Erhöhte Nervosität in der Deutschen Bank wegen Libor-Ermittlungen?

Libor-Skandal-


Bei der Deutschen Bank herrscht scheinbar eine interne „Unruhe“. Die durch die EU-Kommission geleiteten Untersuchungen zu den Manipulationen am Referrenzzinssatzes Libor sowie den angekündigten Milliarden-Strafen, wirken auf das größte Kreditinstitut Deutschlands offenbar motivierend.

Bankenkartell

Auf die Deutsche Bank würden bei Überführung horrende Bußgelder warten

Interne Untersuchungen wurden scheinbar ausgeweitet

Geht bei der Deutschen Bank nun der Schrecken um? Die zu zahlenden Strafen aufgrund „sehr undurchsichtiger“ Geschäftspraktiken scheinen in die Höhe zu schnellen.
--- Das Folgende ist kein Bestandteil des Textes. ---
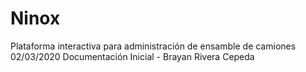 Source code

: # Ninox
Plataforma interactiva para administración de ensamble de camiones<br>
02/03/2020 Documentación Inicial - Brayan Rivera Cepeda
Vorgenommene Maßnahmen am Londoner Interbankenzinssatz Libor sollen nachträglich mit einem sehr hohen Preis ausgeschildert werden.

Die EU-Kommission kündigte Geldbußen in Milliardenhöhe für die Banken an, die bei den manipulativen Eingriffen im Libor-Zinssatz beteiligt waren. EU-Wettbewerbskommissar Joaquín Almunia hätte die Handhabe, die Bußgeldhöhe auf 30 Prozent des Jahresumsatzes festzulegen. Selbst wenn es sich wieder auf einen Vergleich nach den Verhandlungen herauslaufen sollte, so könnten die auferlegten Strafen empfindlich zusetzen.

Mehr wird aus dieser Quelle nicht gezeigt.